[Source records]
# # # # #
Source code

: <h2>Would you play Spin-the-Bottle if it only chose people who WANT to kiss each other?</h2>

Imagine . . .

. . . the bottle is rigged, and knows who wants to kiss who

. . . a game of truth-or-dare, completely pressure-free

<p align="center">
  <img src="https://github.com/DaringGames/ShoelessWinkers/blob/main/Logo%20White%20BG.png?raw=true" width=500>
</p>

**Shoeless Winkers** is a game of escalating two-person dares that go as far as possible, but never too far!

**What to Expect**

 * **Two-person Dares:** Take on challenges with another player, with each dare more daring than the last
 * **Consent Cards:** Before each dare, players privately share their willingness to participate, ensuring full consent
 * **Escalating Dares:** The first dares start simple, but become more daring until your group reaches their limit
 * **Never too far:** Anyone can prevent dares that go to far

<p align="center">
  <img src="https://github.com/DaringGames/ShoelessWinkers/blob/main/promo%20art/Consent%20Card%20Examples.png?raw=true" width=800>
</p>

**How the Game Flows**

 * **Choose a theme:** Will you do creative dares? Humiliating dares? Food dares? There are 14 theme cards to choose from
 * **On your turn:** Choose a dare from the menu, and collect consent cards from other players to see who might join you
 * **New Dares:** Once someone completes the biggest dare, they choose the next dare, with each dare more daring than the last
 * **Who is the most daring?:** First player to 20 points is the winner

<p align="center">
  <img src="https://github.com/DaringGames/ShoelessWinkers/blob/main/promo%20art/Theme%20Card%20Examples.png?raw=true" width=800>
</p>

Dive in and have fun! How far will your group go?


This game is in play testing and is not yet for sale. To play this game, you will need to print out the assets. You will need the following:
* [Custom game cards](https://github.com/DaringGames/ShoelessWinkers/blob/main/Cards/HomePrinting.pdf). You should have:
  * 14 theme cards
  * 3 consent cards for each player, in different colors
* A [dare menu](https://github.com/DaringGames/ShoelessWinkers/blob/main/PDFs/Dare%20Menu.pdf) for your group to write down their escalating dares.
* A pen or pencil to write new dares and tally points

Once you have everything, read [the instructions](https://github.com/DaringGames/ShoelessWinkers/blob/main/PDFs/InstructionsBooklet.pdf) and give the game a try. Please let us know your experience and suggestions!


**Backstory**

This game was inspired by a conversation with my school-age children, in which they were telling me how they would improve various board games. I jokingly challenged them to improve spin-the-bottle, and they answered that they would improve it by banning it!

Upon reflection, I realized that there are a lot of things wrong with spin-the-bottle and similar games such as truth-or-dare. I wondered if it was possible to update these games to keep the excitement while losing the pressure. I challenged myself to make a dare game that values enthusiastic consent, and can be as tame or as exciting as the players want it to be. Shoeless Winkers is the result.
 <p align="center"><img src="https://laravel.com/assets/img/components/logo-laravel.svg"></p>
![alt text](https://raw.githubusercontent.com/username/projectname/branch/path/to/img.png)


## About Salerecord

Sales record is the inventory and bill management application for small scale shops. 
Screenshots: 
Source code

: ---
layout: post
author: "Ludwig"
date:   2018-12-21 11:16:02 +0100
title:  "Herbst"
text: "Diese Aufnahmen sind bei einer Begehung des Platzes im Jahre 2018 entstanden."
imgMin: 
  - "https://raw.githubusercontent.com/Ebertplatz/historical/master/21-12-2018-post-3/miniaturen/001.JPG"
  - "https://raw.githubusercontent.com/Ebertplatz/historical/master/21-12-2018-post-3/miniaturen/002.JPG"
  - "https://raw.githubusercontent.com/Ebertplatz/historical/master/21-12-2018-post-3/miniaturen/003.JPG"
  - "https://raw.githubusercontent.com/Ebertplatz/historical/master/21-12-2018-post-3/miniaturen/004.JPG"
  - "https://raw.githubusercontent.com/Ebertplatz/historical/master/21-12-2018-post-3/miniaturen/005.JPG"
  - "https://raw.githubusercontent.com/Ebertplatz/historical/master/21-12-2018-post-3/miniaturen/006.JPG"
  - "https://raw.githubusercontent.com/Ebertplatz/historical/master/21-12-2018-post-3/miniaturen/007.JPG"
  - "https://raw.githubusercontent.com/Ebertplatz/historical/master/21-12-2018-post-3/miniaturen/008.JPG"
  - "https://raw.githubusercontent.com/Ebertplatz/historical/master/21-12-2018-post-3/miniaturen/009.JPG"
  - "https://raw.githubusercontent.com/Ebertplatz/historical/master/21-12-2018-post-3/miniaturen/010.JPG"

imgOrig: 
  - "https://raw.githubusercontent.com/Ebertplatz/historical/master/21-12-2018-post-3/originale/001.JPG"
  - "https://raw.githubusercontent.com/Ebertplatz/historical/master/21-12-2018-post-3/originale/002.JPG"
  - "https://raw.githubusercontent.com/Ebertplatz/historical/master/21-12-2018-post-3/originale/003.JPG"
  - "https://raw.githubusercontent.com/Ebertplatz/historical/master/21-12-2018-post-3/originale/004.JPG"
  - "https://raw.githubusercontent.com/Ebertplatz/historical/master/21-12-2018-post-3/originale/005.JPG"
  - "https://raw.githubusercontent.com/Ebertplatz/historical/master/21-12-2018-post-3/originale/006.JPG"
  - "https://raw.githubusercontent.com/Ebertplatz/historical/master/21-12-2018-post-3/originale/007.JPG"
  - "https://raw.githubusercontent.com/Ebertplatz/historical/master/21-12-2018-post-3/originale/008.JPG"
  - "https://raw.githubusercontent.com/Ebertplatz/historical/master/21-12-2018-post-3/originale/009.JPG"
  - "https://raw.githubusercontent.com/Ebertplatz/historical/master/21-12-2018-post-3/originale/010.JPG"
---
# # # # #
# [THE TASK]
Reproduce every line from the entries that holds the word "width".

# [SOLUTION FOR THIS PROBLEM]
  <img src="https://github.com/DaringGames/ShoelessWinkers/blob/main/Logo%20White%20BG.png?raw=true" width=500>
  <img src="https://github.com/DaringGames/ShoelessWinkers/blob/main/promo%20art/Consent%20Card%20Examples.png?raw=true" width=800>
  <img src="https://github.com/DaringGames/ShoelessWinkers/blob/main/promo%20art/Theme%20Card%20Examples.png?raw=true" width=800>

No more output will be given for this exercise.